* [Material to process]
====

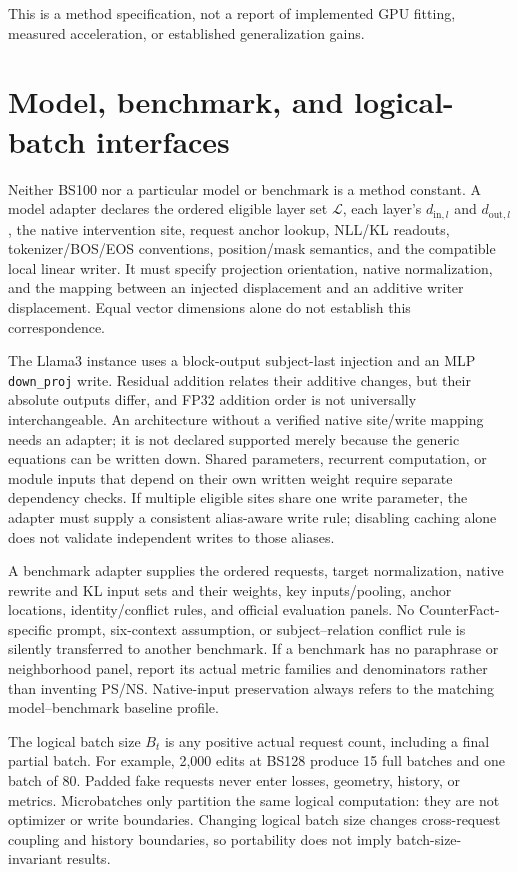 \documentclass[11pt]{article}
\newcommand{\Lset}{\mathcal L}
\begin{document}
This is a method specification, not a report of implemented GPU fitting,
measured acceleration, or established generalization gains.

\clearpage
\section{Model, benchmark, and logical-batch interfaces}

Neither BS100 nor a particular model or benchmark is a method constant.
A model adapter declares the ordered eligible layer set $\Lset$, each
layer's $d_{\mathrm{in},l}$ and $d_{\mathrm{out},l}$, the native intervention
site, request anchor lookup, NLL/KL readouts, tokenizer/BOS/EOS conventions,
position/mask semantics, and the compatible local linear writer. It must
specify projection orientation, native normalization, and the mapping
between an injected displacement and an additive writer displacement.
Equal vector dimensions alone do not establish this correspondence.

The Llama3 instance uses a block-output subject-last injection and an MLP
\texttt{down\_proj} write. Residual addition relates their additive changes,
but their absolute outputs differ, and FP32 addition order is not
universally interchangeable. An architecture without a verified native
site/write mapping needs an adapter; it is not declared supported merely
because the generic equations can be written down. Shared parameters,
recurrent computation, or module inputs that depend on their own written
weight require separate dependency checks. If multiple eligible sites share
one write parameter, the adapter must supply a consistent alias-aware
write rule; disabling caching alone does not validate independent writes
to those aliases.

A benchmark adapter supplies the ordered requests, target normalization,
native rewrite and KL input sets and their weights, key inputs/pooling,
anchor locations, identity/conflict rules, and official evaluation panels.
No CounterFact-specific prompt, six-context assumption, or
subject--relation conflict rule is silently transferred to another
benchmark. If a benchmark has no paraphrase or neighborhood panel, report
its actual metric families and denominators rather than inventing PS/NS.
Native-input preservation always refers to the matching model--benchmark
baseline profile.

The logical batch size $B_t$ is any positive actual request count,
including a final partial batch. For example, 2,000 edits at BS128 produce
15 full batches and one batch of 80. Padded fake requests never enter
losses, geometry, history, or metrics. Microbatches only partition the
same logical computation: they are not optimizer or write boundaries.
Changing logical batch size changes cross-request coupling and history
boundaries, so portability does not imply batch-size-invariant results.
\end{document}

====

* [How to complete this task] In the listing above, locate the line with "Neither BS100 nor" and the line with "Equal vector dimensions", then extract exactly those lines and every line between them, and nothing more.

* [Answer for the task]
Neither BS100 nor a particular model or benchmark is a method constant.
A model adapter declares the ordered eligible layer set $\Lset$, each
layer's $d_{\mathrm{in},l}$ and $d_{\mathrm{out},l}$, the native intervention
site, request anchor lookup, NLL/KL readouts, tokenizer/BOS/EOS conventions,
position/mask semantics, and the compatible local linear writer. It must
specify projection orientation, native normalization, and the mapping
between an injected displacement and an additive writer displacement.
Equal vector dimensions alone do not establish this correspondence.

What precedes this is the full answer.